═════ Exercise data

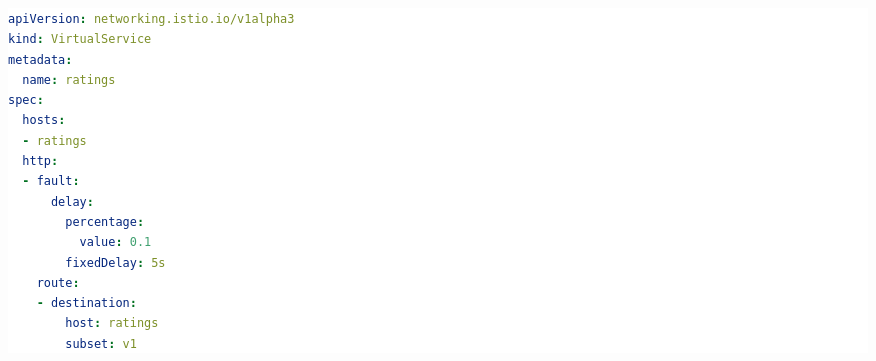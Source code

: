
 ```yaml
apiVersion: networking.istio.io/v1alpha3
kind: VirtualService
metadata:
  name: ratings
spec:
  hosts:
  - ratings
  http:
  - fault:
      delay:
        percentage:
          value: 0.1
        fixedDelay: 5s
    route:
    - destination:
        host: ratings
        subset: v1
```


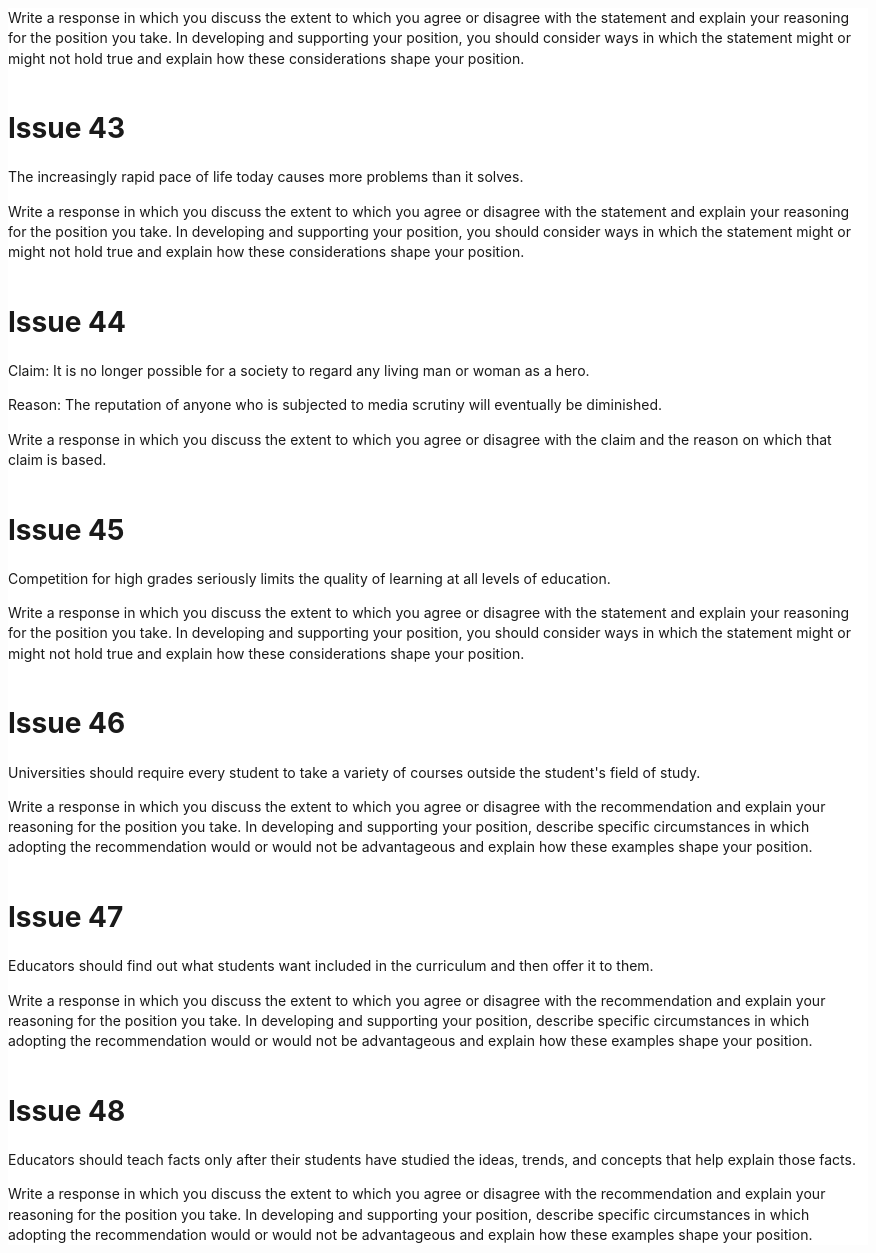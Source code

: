 Write a response in which you discuss the extent to which you agree or disagree with the statement and explain your reasoning for the position you take. In developing and supporting your position, you should consider ways in which the statement might or might not hold true and explain how these considerations shape your position.

Issue 43
========
The increasingly rapid pace of life today causes more problems than it solves.

Write a response in which you discuss the extent to which you agree or disagree with the statement and explain your reasoning for the position you take. In developing and supporting your position, you should consider ways in which the statement might or might not hold true and explain how these considerations shape your position.

Issue 44
========
Claim: It is no longer possible for a society to regard any living man or woman as a hero.

Reason: The reputation of anyone who is subjected to media scrutiny will eventually be diminished.

Write a response in which you discuss the extent to which you agree or disagree with the claim and the reason on which that claim is based.

Issue 45
========
Competition for high grades seriously limits the quality of learning at all levels of education.

Write a response in which you discuss the extent to which you agree or disagree with the statement and explain your reasoning for the position you take. In developing and supporting your position, you should consider ways in which the statement might or might not hold true and explain how these considerations shape your position.

Issue 46
========
Universities should require every student to take a variety of courses outside the student's field of study.

Write a response in which you discuss the extent to which you agree or disagree with the recommendation and explain your reasoning for the position you take. In developing and supporting your position, describe specific circumstances in which adopting the recommendation would or would not be advantageous and explain how these examples shape your position.

Issue 47
========
Educators should find out what students want included in the curriculum and then offer it to them.

Write a response in which you discuss the extent to which you agree or disagree with the recommendation and explain your reasoning for the position you take. In developing and supporting your position, describe specific circumstances in which adopting the recommendation would or would not be advantageous and explain how these examples shape your position.

Issue 48
========
Educators should teach facts only after their students have studied the ideas, trends, and concepts that help explain those facts.

Write a response in which you discuss the extent to which you agree or disagree with the recommendation and explain your reasoning for the position you take. In developing and supporting your position, describe specific circumstances in which adopting the recommendation would or would not be advantageous and explain how these examples shape your position.
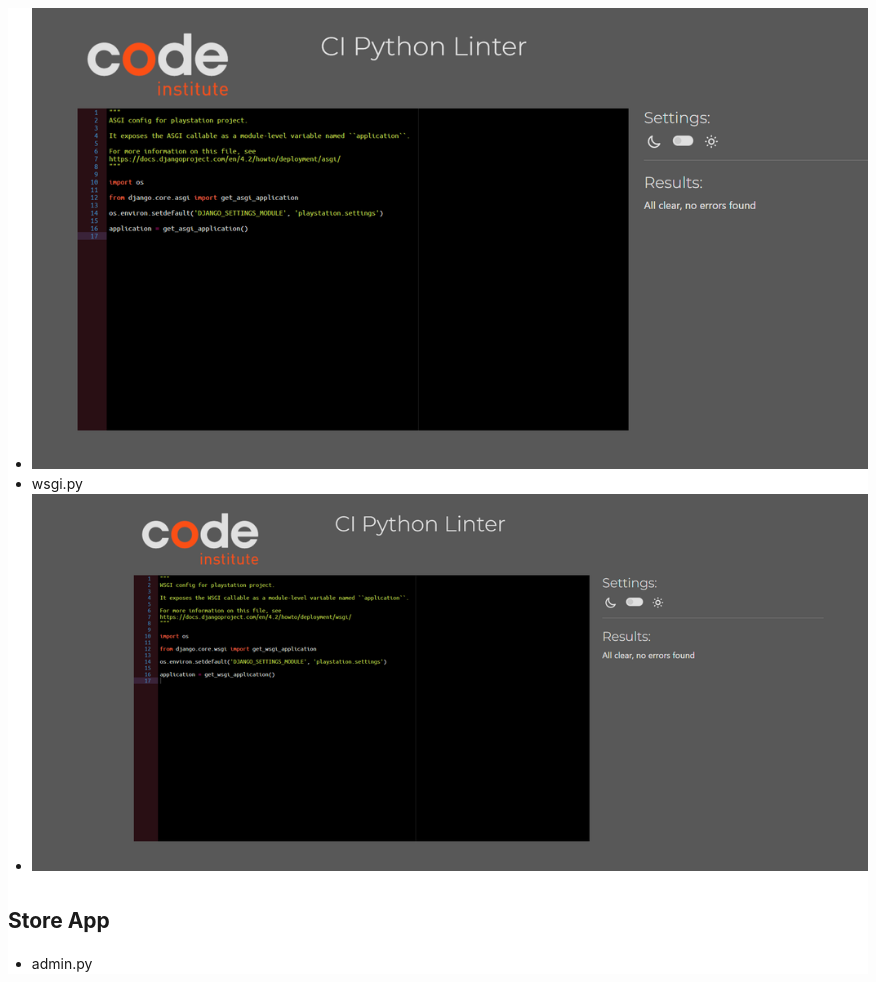 - ![PEP8 screenshot](Readme_Files/Python/playstation_project/asgi_py_validated.png)
- wsgi.py
- ![PEP8 screenshot](Readme_Files/Python/playstation_project/wsgi_py_validated.png)

## Store App
- admin.py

══════════

◆ **Your task**: Transcribe the records in full and exactly. Pictures stay out.

◆ **Task output**:
Source code

:
 ```yaml
apiVersion: networking.istio.io/v1alpha3
kind: VirtualService
metadata:
  name: ratings
spec:
  hosts:
  - ratings
  http:
  - fault:
      delay:
        percentage:
          value: 0.1
        fixedDelay: 5s
    route:
    - destination:
        host: ratings
        subset: v1
```


Source code

: Write a response in which you discuss the extent to which you agree or disagree with the statement and explain your reasoning for the position you take. In developing and supporting your position, you should consider ways in which the statement might or might not hold true and explain how these considerations shape your position.

Issue 43
========
The increasingly rapid pace of life today causes more problems than it solves.

Write a response in which you discuss the extent to which you agree or disagree with the statement and explain your reasoning for the position you take. In developing and supporting your position, you should consider ways in which the statement might or might not hold true and explain how these considerations shape your position.

Issue 44
========
Claim: It is no longer possible for a society to regard any living man or woman as a hero.

Reason: The reputation of anyone who is subjected to media scrutiny will eventually be diminished.

Write a response in which you discuss the extent to which you agree or disagree with the claim and the reason on which that claim is based.

Issue 45
========
Competition for high grades seriously limits the quality of learning at all levels of education.

Write a response in which you discuss the extent to which you agree or disagree with the statement and explain your reasoning for the position you take. In developing and supporting your position, you should consider ways in which the statement might or might not hold true and explain how these considerations shape your position.

Issue 46
========
Universities should require every student to take a variety of courses outside the student's field of study.

Write a response in which you discuss the extent to which you agree or disagree with the recommendation and explain your reasoning for the position you take. In developing and supporting your position, describe specific circumstances in which adopting the recommendation would or would not be advantageous and explain how these examples shape your position.

Issue 47
========
Educators should find out what students want included in the curriculum and then offer it to them.

Write a response in which you discuss the extent to which you agree or disagree with the recommendation and explain your reasoning for the position you take. In developing and supporting your position, describe specific circumstances in which adopting the recommendation would or would not be advantageous and explain how these examples shape your position.

Issue 48
========
Educators should teach facts only after their students have studied the ideas, trends, and concepts that help explain those facts.

Write a response in which you discuss the extent to which you agree or disagree with the recommendation and explain your reasoning for the position you take. In developing and supporting your position, describe specific circumstances in which adopting the recommendation would or would not be advantageous and explain how these examples shape your position.
 - ![PEP8 screenshot](Readme_Files/Python/playstation_project/asgi_py_validated.png)
- wsgi.py
- ![PEP8 screenshot](Readme_Files/Python/playstation_project/wsgi_py_validated.png)

## Store App
- admin.py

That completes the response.